### Task instructions
Every line of the data below should be printed exactly. Nothing may be dropped.

[Listed records]

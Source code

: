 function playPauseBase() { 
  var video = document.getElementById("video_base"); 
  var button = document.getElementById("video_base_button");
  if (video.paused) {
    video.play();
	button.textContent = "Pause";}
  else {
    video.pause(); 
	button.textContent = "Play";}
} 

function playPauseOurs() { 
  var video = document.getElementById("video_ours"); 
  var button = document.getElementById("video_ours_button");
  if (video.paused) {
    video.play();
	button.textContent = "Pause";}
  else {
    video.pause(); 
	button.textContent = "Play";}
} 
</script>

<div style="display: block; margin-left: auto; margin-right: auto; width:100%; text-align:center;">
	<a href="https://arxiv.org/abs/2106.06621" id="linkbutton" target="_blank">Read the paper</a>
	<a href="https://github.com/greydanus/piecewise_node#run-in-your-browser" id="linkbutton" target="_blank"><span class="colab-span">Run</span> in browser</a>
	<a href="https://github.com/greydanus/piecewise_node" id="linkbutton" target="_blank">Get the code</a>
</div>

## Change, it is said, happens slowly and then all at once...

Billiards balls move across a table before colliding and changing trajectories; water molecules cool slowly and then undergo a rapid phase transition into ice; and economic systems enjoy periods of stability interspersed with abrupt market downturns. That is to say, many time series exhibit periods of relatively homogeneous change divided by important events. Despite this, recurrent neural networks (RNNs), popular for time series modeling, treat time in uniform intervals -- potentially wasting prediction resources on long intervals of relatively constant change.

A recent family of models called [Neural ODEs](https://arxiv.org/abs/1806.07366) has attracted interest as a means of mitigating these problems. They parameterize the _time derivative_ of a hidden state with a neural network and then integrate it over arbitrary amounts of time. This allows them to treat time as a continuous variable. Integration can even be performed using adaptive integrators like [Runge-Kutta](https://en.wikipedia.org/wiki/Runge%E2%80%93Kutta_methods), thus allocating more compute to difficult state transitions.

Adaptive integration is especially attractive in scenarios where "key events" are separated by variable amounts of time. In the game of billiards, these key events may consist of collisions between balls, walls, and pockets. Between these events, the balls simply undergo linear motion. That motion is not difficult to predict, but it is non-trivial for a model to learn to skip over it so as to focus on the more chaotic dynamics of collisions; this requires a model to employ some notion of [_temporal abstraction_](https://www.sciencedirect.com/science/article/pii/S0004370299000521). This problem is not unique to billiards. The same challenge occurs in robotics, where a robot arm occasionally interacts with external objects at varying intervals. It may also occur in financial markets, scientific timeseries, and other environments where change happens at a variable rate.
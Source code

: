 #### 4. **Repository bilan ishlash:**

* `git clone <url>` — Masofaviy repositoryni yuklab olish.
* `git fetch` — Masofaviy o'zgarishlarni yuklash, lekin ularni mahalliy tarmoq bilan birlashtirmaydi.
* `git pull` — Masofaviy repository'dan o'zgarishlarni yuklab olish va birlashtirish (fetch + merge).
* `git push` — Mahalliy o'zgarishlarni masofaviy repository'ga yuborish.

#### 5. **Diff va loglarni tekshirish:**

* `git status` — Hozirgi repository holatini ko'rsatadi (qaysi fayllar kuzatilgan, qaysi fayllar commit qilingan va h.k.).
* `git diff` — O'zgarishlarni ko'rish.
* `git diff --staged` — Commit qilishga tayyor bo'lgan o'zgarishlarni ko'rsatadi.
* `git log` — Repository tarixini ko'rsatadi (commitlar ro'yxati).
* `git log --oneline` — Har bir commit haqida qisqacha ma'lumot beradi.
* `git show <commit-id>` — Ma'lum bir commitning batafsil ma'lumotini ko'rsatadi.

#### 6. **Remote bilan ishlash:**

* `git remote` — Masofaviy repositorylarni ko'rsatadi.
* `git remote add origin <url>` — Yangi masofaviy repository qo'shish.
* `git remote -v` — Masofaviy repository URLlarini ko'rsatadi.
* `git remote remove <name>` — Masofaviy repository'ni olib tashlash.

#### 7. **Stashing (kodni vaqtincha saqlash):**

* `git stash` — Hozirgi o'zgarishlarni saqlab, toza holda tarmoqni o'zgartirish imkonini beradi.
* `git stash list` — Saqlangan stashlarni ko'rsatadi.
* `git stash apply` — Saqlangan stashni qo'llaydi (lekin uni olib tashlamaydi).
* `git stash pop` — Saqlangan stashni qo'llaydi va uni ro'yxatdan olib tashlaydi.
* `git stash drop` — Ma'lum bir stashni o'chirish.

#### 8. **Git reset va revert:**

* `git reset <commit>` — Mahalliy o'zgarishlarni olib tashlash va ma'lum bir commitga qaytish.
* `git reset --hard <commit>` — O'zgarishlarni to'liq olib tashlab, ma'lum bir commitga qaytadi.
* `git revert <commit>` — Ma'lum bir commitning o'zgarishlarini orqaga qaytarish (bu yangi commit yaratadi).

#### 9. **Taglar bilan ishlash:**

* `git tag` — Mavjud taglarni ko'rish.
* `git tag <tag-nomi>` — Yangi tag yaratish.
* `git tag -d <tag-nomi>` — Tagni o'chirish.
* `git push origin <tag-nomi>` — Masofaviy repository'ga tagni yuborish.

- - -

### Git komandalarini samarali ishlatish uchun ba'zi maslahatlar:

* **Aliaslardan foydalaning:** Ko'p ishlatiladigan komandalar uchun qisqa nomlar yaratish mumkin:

[/Listed records]

### Response area
Source code

: function playPauseBase() { 
  var video = document.getElementById("video_base"); 
  var button = document.getElementById("video_base_button");
  if (video.paused) {
    video.play();
	button.textContent = "Pause";}
  else {
    video.pause(); 
	button.textContent = "Play";}
} 

function playPauseOurs() { 
  var video = document.getElementById("video_ours"); 
  var button = document.getElementById("video_ours_button");
  if (video.paused) {
    video.play();
	button.textContent = "Pause";}
  else {
    video.pause(); 
	button.textContent = "Play";}
} 
</script>

<div style="display: block; margin-left: auto; margin-right: auto; width:100%; text-align:center;">
	<a href="https://arxiv.org/abs/2106.06621" id="linkbutton" target="_blank">Read the paper</a>
	<a href="https://github.com/greydanus/piecewise_node#run-in-your-browser" id="linkbutton" target="_blank"><span class="colab-span">Run</span> in browser</a>
	<a href="https://github.com/greydanus/piecewise_node" id="linkbutton" target="_blank">Get the code</a>
</div>

## Change, it is said, happens slowly and then all at once...

Billiards balls move across a table before colliding and changing trajectories; water molecules cool slowly and then undergo a rapid phase transition into ice; and economic systems enjoy periods of stability interspersed with abrupt market downturns. That is to say, many time series exhibit periods of relatively homogeneous change divided by important events. Despite this, recurrent neural networks (RNNs), popular for time series modeling, treat time in uniform intervals -- potentially wasting prediction resources on long intervals of relatively constant change.

A recent family of models called [Neural ODEs](https://arxiv.org/abs/1806.07366) has attracted interest as a means of mitigating these problems. They parameterize the _time derivative_ of a hidden state with a neural network and then integrate it over arbitrary amounts of time. This allows them to treat time as a continuous variable. Integration can even be performed using adaptive integrators like [Runge-Kutta](https://en.wikipedia.org/wiki/Runge%E2%80%93Kutta_methods), thus allocating more compute to difficult state transitions.

Adaptive integration is especially attractive in scenarios where "key events" are separated by variable amounts of time. In the game of billiards, these key events may consist of collisions between balls, walls, and pockets. Between these events, the balls simply undergo linear motion. That motion is not difficult to predict, but it is non-trivial for a model to learn to skip over it so as to focus on the more chaotic dynamics of collisions; this requires a model to employ some notion of [_temporal abstraction_](https://www.sciencedirect.com/science/article/pii/S0004370299000521). This problem is not unique to billiards. The same challenge occurs in robotics, where a robot arm occasionally interacts with external objects at varying intervals. It may also occur in financial markets, scientific timeseries, and other environments where change happens at a variable rate.
Source code

: #### 4. **Repository bilan ishlash:**

* `git clone <url>` — Masofaviy repositoryni yuklab olish.
* `git fetch` — Masofaviy o'zgarishlarni yuklash, lekin ularni mahalliy tarmoq bilan birlashtirmaydi.
* `git pull` — Masofaviy repository'dan o'zgarishlarni yuklab olish va birlashtirish (fetch + merge).
* `git push` — Mahalliy o'zgarishlarni masofaviy repository'ga yuborish.

#### 5. **Diff va loglarni tekshirish:**

* `git status` — Hozirgi repository holatini ko'rsatadi (qaysi fayllar kuzatilgan, qaysi fayllar commit qilingan va h.k.).
* `git diff` — O'zgarishlarni ko'rish.
* `git diff --staged` — Commit qilishga tayyor bo'lgan o'zgarishlarni ko'rsatadi.
* `git log` — Repository tarixini ko'rsatadi (commitlar ro'yxati).
* `git log --oneline` — Har bir commit haqida qisqacha ma'lumot beradi.
* `git show <commit-id>` — Ma'lum bir commitning batafsil ma'lumotini ko'rsatadi.

#### 6. **Remote bilan ishlash:**

* `git remote` — Masofaviy repositorylarni ko'rsatadi.
* `git remote add origin <url>` — Yangi masofaviy repository qo'shish.
* `git remote -v` — Masofaviy repository URLlarini ko'rsatadi.
* `git remote remove <name>` — Masofaviy repository'ni olib tashlash.

#### 7. **Stashing (kodni vaqtincha saqlash):**

* `git stash` — Hozirgi o'zgarishlarni saqlab, toza holda tarmoqni o'zgartirish imkonini beradi.
* `git stash list` — Saqlangan stashlarni ko'rsatadi.
* `git stash apply` — Saqlangan stashni qo'llaydi (lekin uni olib tashlamaydi).
* `git stash pop` — Saqlangan stashni qo'llaydi va uni ro'yxatdan olib tashlaydi.
* `git stash drop` — Ma'lum bir stashni o'chirish.

#### 8. **Git reset va revert:**

* `git reset <commit>` — Mahalliy o'zgarishlarni olib tashlash va ma'lum bir commitga qaytish.
* `git reset --hard <commit>` — O'zgarishlarni to'liq olib tashlab, ma'lum bir commitga qaytadi.
* `git revert <commit>` — Ma'lum bir commitning o'zgarishlarini orqaga qaytarish (bu yangi commit yaratadi).

#### 9. **Taglar bilan ishlash:**

* `git tag` — Mavjud taglarni ko'rish.
* `git tag <tag-nomi>` — Yangi tag yaratish.
* `git tag -d <tag-nomi>` — Tagni o'chirish.
* `git push origin <tag-nomi>` — Masofaviy repository'ga tagni yuborish.

- - -

### Git komandalarini samarali ishlatish uchun ba'zi maslahatlar:

* **Aliaslardan foydalaning:** Ko'p ishlatiladigan komandalar uchun qisqa nomlar yaratish mumkin:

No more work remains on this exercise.